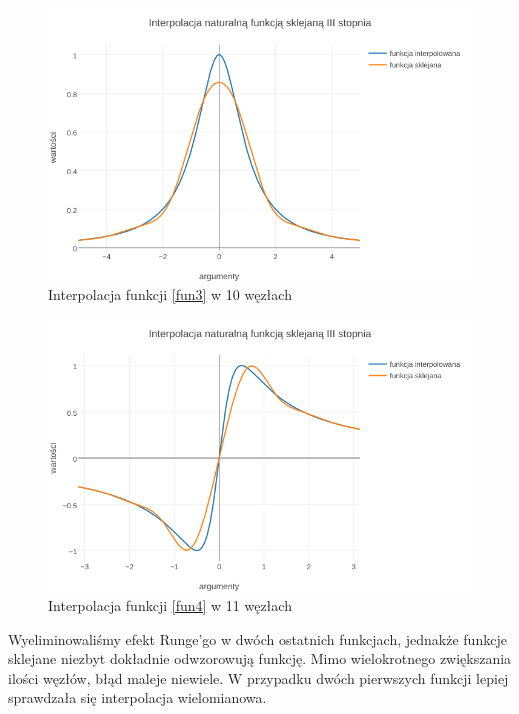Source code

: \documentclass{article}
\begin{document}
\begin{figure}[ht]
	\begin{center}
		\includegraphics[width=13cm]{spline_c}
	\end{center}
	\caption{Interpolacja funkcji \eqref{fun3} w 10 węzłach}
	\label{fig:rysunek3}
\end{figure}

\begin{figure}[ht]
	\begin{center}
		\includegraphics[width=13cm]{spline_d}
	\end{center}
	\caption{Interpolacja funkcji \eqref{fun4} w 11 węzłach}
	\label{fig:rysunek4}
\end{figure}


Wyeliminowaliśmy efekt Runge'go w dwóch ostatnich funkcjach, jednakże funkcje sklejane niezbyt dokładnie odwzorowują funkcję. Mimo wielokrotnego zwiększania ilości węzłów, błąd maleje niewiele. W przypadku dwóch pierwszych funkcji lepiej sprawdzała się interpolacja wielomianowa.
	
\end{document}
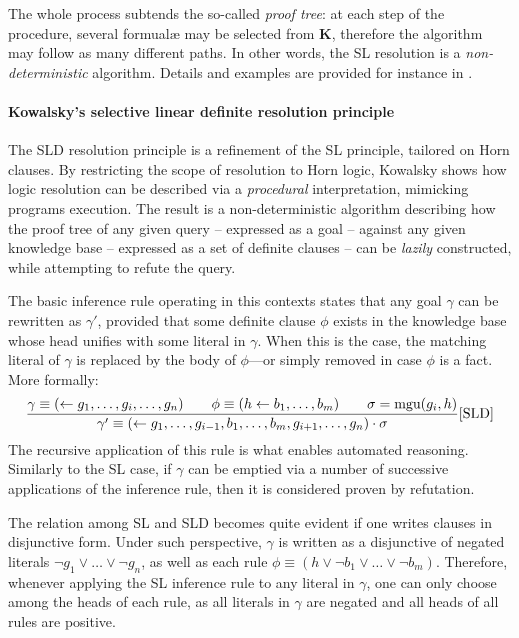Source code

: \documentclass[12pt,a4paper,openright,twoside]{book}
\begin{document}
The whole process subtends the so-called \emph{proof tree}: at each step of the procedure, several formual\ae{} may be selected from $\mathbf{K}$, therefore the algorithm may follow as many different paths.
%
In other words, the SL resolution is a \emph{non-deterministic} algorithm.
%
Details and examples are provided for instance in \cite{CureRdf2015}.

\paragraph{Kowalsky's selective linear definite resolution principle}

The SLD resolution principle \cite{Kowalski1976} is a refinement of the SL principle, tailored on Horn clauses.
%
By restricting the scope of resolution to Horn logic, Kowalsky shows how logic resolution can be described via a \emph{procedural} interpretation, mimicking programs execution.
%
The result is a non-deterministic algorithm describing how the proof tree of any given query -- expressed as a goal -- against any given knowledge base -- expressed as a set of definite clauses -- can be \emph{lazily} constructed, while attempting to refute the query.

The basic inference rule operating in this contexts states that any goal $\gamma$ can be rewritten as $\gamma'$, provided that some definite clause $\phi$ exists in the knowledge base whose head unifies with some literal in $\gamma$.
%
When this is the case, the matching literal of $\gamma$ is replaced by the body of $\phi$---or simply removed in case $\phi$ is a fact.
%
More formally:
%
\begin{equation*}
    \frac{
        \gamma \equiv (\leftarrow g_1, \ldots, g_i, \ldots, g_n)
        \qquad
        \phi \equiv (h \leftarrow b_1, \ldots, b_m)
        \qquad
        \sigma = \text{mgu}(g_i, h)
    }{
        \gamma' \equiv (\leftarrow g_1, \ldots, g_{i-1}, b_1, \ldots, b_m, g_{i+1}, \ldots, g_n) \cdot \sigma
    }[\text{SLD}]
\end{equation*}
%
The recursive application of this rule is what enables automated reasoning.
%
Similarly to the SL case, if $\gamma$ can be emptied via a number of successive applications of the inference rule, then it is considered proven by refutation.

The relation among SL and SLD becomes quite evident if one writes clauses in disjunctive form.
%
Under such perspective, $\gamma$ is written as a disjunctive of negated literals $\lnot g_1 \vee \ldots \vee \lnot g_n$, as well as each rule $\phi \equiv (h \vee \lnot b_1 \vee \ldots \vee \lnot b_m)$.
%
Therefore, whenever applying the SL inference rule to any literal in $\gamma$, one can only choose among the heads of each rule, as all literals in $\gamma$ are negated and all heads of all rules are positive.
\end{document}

────────

**TASK PROMPT:** In the listing above, start at the line with "The recursive application", go on through the line with "The relation among", and copy each of those lines exactly; leave out all the rest.

**YOUR RESPONSE:**
The recursive application of this rule is what enables automated reasoning.
%
Similarly to the SL case, if $\gamma$ can be emptied via a number of successive applications of the inference rule, then it is considered proven by refutation.

The relation among SL and SLD becomes quite evident if one writes clauses in disjunctive form.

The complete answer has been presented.